TASK STATEMENT
Within these entries, how many lines contain the word "asset"? Answer with the number alone.

-------- DATA FOR PROCESSING --------

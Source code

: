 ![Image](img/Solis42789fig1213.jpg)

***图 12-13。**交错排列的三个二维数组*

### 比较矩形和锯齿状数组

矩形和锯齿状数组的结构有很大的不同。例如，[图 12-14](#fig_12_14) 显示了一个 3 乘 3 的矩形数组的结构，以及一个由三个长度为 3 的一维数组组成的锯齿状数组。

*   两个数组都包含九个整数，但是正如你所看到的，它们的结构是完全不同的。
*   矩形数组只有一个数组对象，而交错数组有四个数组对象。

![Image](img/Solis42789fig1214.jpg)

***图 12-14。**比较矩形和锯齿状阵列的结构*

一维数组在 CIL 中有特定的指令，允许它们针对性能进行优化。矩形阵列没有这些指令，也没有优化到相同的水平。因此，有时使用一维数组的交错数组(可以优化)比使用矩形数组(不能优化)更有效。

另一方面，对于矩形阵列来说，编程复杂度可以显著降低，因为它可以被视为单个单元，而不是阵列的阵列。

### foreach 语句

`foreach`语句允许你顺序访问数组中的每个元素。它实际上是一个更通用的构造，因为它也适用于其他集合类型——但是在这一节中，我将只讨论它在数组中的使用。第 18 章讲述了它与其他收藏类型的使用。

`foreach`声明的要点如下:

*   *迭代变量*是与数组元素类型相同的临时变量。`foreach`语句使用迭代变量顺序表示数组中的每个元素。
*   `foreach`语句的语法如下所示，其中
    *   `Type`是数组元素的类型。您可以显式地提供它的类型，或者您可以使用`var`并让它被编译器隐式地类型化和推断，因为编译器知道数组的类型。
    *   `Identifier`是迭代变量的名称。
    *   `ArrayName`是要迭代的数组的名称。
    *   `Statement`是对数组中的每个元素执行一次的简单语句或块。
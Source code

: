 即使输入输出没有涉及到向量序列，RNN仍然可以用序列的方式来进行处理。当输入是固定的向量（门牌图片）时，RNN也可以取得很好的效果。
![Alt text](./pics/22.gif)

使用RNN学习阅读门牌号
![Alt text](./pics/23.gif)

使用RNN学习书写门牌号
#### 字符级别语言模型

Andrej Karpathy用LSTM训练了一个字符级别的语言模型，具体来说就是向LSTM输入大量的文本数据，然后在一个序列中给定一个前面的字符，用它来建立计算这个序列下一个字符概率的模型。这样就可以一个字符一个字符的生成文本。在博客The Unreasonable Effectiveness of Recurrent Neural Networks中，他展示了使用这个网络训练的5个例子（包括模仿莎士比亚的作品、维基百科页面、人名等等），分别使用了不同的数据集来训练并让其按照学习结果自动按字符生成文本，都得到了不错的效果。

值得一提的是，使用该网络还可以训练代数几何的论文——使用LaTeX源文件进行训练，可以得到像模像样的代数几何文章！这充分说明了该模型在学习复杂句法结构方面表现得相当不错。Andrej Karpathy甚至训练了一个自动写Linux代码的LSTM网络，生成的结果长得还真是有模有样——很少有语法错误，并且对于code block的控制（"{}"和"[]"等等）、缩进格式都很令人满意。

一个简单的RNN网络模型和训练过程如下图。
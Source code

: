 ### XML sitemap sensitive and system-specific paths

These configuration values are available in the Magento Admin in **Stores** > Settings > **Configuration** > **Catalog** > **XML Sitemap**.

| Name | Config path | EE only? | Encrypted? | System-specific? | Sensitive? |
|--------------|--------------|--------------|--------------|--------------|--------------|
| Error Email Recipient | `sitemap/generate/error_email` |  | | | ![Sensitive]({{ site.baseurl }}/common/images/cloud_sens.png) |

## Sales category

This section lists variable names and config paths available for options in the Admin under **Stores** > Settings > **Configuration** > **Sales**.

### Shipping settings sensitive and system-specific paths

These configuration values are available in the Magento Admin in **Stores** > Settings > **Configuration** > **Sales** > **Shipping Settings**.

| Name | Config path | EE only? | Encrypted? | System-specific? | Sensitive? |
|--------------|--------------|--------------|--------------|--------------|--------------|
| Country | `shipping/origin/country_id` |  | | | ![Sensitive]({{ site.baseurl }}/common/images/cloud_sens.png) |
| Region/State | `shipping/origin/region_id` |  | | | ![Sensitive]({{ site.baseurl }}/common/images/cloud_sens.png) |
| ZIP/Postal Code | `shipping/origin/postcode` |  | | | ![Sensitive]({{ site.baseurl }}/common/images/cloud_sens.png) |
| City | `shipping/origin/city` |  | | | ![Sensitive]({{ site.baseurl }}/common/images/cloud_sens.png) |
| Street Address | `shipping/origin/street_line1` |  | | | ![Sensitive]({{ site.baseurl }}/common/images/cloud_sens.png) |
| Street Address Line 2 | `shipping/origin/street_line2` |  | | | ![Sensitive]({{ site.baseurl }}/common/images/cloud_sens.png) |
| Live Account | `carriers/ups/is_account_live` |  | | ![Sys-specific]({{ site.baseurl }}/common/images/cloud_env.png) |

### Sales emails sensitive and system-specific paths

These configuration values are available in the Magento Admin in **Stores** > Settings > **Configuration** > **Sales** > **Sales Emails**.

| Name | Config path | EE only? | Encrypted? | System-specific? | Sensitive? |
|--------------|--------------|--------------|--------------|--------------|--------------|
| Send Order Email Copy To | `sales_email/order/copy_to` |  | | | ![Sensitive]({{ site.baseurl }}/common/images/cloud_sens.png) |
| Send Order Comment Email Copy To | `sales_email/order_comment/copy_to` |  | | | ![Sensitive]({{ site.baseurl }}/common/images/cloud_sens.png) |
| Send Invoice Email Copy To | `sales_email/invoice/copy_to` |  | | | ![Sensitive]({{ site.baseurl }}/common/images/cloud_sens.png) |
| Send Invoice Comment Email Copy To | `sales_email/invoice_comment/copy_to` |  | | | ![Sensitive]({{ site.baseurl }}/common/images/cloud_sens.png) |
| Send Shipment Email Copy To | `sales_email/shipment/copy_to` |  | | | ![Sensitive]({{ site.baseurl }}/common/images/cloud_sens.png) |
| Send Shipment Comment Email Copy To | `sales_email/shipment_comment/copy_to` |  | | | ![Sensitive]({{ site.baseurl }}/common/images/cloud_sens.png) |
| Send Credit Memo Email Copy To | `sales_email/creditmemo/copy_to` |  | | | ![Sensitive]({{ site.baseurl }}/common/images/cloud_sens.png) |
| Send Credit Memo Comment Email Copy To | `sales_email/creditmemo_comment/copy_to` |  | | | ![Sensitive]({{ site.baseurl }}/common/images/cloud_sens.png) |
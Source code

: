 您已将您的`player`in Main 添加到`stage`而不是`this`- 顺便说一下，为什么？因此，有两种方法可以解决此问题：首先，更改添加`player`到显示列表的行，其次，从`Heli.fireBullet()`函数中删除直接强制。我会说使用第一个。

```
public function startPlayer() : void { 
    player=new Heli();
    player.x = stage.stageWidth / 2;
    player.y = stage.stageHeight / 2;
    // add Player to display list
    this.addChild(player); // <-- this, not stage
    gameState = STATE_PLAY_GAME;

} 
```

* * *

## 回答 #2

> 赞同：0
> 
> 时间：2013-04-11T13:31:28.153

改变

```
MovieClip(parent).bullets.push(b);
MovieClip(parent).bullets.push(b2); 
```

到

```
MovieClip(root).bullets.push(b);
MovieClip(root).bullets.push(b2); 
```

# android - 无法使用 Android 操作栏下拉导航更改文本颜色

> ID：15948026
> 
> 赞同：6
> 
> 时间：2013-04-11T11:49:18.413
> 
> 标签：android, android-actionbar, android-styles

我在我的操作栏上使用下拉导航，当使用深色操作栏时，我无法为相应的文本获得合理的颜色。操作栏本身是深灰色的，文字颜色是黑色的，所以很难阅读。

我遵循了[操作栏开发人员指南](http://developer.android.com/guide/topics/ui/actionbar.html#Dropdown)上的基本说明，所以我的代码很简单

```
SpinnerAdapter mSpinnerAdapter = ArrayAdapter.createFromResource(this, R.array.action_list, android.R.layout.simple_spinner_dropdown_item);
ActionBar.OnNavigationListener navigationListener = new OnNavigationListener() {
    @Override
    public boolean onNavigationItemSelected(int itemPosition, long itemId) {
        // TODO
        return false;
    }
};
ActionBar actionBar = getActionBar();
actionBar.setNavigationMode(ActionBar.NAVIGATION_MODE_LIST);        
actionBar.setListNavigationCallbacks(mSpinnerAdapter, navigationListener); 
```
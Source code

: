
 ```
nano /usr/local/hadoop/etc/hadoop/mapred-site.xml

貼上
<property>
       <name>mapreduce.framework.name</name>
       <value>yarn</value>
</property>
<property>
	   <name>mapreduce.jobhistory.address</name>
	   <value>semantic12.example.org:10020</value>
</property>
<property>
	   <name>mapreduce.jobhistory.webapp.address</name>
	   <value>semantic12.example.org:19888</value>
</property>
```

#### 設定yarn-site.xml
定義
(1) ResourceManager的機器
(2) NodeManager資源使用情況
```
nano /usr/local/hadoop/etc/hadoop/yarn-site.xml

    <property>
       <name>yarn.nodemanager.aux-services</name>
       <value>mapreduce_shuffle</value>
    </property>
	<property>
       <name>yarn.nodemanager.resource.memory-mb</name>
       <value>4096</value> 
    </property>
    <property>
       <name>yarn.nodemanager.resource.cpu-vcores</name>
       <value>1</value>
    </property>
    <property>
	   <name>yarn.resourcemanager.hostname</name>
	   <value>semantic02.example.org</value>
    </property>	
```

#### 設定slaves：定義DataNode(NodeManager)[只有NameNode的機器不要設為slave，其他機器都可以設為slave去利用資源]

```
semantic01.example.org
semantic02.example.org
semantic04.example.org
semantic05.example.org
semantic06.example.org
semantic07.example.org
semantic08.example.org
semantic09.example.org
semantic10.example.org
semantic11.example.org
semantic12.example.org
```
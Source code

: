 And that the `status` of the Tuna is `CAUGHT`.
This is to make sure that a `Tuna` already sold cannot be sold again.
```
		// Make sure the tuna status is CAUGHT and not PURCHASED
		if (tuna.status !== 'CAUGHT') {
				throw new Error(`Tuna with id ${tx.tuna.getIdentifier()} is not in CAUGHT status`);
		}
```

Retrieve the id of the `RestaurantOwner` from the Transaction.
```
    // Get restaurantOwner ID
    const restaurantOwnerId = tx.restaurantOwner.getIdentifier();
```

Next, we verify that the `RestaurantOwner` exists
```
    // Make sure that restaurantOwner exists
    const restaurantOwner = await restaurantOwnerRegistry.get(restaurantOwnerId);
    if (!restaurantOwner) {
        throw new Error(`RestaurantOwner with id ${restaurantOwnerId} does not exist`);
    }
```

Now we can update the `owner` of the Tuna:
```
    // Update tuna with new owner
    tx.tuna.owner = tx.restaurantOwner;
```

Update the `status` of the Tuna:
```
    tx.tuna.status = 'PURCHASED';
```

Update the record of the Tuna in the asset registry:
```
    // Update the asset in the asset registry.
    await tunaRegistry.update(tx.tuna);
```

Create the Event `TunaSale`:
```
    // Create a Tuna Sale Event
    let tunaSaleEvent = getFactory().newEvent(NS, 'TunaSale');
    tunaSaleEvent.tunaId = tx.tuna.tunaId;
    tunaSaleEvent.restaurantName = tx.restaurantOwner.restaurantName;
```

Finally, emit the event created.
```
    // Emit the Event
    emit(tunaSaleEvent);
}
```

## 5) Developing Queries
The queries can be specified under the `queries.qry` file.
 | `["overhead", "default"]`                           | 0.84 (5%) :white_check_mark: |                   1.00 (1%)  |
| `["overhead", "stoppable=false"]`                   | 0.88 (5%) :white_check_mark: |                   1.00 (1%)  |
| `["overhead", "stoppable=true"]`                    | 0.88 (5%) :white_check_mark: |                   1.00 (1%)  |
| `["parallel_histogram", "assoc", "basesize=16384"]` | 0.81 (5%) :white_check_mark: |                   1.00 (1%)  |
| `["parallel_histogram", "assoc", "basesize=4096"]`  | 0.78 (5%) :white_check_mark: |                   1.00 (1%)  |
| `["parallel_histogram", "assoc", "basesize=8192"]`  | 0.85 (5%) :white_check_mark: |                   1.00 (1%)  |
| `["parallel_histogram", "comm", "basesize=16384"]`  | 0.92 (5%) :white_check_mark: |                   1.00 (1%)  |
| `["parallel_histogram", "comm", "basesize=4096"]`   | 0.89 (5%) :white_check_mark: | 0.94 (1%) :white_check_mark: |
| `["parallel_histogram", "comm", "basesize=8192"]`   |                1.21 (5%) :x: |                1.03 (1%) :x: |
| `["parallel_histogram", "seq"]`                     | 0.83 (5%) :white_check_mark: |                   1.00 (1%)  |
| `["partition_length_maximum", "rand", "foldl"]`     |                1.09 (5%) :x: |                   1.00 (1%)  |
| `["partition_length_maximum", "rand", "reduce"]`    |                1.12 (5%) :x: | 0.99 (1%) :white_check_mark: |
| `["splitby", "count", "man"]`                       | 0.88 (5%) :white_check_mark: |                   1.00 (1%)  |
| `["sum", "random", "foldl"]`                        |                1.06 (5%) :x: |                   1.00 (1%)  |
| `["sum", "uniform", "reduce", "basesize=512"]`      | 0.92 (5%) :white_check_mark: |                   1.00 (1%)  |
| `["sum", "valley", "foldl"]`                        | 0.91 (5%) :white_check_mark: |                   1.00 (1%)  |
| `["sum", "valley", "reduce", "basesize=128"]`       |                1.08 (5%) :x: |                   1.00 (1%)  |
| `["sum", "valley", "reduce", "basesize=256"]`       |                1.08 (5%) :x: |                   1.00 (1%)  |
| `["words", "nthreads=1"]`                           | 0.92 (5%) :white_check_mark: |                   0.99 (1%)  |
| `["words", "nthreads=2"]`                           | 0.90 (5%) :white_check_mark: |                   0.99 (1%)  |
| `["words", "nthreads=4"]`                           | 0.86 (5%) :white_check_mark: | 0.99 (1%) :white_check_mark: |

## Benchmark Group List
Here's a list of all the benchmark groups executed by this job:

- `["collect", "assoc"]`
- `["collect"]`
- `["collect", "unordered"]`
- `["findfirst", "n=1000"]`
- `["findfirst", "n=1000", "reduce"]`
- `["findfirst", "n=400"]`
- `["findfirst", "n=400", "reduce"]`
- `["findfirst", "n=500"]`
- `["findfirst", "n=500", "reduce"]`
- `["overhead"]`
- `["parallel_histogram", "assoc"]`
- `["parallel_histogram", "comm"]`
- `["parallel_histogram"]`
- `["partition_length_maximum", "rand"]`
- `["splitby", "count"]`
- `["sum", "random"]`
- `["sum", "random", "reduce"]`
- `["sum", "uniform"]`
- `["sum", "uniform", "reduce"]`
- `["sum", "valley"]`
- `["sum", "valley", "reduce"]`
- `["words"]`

--------

SOLUTION TO THIS PROBLEM
2